Storage genuinely can be local. Creation is the catch. The second you need a model to build a memory out of raw capture, that step runs off-device today, because on-device models aren't good enough yet for the quality bar. So in practice local-first means local storage plus cloud processing with no retention.

Hayley App

Really glad you asked this publicly because it forced me to get precise.

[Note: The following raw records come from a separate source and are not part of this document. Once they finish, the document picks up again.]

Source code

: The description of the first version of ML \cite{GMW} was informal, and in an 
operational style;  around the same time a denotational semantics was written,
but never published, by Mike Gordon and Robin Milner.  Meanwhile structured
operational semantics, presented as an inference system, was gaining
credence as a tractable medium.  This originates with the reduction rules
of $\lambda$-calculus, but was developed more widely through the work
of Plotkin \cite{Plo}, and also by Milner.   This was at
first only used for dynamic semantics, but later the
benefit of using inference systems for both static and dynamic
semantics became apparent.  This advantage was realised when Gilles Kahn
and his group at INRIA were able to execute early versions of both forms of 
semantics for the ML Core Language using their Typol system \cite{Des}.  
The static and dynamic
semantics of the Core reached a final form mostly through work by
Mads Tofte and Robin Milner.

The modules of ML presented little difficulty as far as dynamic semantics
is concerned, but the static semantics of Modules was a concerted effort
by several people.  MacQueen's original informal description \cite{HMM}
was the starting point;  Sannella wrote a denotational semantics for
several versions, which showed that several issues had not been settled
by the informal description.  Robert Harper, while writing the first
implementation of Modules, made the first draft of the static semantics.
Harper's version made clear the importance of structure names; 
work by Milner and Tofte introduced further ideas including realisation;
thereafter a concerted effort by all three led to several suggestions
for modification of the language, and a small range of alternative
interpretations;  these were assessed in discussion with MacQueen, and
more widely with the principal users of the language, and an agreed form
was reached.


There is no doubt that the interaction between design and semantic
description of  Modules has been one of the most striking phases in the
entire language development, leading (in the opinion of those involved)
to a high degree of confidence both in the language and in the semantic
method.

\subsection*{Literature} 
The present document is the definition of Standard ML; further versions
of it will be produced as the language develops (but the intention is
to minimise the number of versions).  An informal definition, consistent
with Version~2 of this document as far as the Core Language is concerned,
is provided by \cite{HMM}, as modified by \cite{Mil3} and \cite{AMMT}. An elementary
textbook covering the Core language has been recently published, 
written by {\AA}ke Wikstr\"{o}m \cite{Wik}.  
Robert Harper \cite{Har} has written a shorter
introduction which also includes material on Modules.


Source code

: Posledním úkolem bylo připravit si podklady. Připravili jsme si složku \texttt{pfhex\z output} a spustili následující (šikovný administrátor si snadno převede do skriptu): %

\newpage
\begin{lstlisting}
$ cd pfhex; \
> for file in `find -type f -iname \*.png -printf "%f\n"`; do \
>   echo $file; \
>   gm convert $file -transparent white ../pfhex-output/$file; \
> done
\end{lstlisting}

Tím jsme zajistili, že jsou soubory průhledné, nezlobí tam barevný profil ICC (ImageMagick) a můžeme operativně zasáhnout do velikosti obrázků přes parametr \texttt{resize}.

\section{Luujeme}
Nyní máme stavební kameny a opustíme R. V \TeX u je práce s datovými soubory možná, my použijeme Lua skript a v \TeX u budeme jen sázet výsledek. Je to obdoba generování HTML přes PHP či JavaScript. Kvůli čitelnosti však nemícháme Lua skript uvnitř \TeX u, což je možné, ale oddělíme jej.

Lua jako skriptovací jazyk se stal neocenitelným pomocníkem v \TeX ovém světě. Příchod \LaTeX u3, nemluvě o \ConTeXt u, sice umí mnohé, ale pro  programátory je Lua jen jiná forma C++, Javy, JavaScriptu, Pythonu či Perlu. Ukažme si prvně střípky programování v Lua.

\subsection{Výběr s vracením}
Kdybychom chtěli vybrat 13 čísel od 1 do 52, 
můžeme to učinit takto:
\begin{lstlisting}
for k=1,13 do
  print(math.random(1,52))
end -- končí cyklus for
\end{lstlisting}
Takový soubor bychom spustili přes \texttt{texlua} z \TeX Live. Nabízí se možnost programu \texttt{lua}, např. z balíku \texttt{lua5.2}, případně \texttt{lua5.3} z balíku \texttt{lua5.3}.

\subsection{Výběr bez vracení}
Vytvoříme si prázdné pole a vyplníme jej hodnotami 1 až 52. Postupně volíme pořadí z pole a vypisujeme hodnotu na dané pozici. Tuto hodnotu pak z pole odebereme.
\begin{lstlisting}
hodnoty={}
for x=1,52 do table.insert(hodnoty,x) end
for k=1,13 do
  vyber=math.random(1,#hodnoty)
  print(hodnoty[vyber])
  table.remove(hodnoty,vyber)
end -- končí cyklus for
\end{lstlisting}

Here's exactly how Hayley works:

iOS: Audio never leaves your phone. We use Apple's SFSpeechRecognizer for fully on-device transcription. The text transcript is then sent to Claude API for reflection generation, that's the one cloud touch. We have no backend, no database, no logs of our own. All patterns and session history are stored in SwiftData on-device. Delete the app and everything is gone.

Android (launching this week in beta): Different story and worth being upfront about. Android uses Google's built-in Speech Recognition API, which means audio is processed by Google's servers for transcription. We don't store anything and have no backend, but it's a different privacy profile to iOS and I won't pretend otherwise.

The honest framing for both is exactly what Ojasvika said: local storage plus cloud processing with no retention. That's the defensible position we're comfortable standing behind publicly.

On your two open questions, retrieval quality is the harder long-term problem, agreed. On explaining local-first to cloud-default users, we've found "your voice never leaves your phone" lands better than any technical explanation for iOS. People understand audio privacy intuitively even if they don't understand inference.